いろんなブランドさんのお手伝いをする時、もっとたくさんの人にこのブランドの商品と出会って好きになってもらいたいなと思いながらスペースの提案をしています。

私たちのようにメーカーさんやブランドさんをサポートする企業は、「お客様(ブランド)が成長したいと思っている」ということを前提にサービスを組み立てています。

もっとたくさんの人に知られて、気に入ってもらえて、売り上げが大きくなる。

これ自体は素晴らしいことですが、最近は「これくらいの規模でありたい」という明確なイメージをもつ重要性を感じています。

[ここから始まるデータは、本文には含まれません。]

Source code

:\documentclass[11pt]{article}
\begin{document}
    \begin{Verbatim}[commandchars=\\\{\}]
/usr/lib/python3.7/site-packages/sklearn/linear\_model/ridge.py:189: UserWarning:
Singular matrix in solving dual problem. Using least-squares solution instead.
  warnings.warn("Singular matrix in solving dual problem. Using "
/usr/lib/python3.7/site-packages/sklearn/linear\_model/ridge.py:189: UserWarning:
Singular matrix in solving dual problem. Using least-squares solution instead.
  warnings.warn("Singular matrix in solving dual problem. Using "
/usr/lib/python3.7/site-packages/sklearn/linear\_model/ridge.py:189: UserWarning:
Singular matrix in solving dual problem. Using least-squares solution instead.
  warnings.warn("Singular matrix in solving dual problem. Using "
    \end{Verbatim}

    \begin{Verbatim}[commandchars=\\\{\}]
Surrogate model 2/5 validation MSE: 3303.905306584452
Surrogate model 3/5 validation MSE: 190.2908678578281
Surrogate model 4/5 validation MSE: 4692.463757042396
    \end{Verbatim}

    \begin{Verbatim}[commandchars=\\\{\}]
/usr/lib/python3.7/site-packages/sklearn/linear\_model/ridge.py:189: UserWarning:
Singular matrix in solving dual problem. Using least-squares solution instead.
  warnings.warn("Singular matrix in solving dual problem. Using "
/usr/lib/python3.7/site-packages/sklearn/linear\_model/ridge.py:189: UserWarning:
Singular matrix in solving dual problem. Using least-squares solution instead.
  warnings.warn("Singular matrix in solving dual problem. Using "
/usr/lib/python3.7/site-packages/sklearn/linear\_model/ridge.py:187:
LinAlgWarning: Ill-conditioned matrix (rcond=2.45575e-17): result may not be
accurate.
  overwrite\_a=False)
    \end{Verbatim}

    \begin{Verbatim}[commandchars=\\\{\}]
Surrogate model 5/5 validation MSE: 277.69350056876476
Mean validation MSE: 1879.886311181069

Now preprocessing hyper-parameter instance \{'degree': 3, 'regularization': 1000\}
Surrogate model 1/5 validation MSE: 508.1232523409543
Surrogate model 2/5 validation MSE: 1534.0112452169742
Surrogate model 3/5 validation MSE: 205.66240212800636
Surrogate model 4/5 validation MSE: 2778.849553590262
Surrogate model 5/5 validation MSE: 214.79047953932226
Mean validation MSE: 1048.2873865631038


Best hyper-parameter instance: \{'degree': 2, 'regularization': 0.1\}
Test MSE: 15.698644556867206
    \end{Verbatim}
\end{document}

特に市場全体の成長が望めないこれからの時代、日本市場で戦うのであれば右肩上がりの成長はよっぽどがんばらなければ達成できません。

上を目指せばキリがなくて、そのためにはコストもかかるし、多額の投資も必要になります。
そして一度大きくなった規模は、なかなかサイズダウンさせられない。

だからこそ、戦略なしに「もっと、もっと」と求めてしまうとひょんなことから足もとをすくわれてしまうのではないかと思います。

もちろんサービスや商品を世の中に広く広めたい、世界で戦いたい!という上昇志向も必要です。

でも地元に根ざして目の届く範囲でじっくり育てていきたいとか、自分の納得いく商品だけを丁寧に届けたいとか、そういう"目標"だってあるはず。

「もっと売れるよ、大きくなれるよ」と声をかけてくれる人たちも悪気はないのですが、自分の意図しないかたちで大きくなると、結果として「こんなはずじゃなかった」となってしまいがちです。

例えばハンドメイド作家さんは、ある程度人気が出ると商業施設や百貨店から声がかかります。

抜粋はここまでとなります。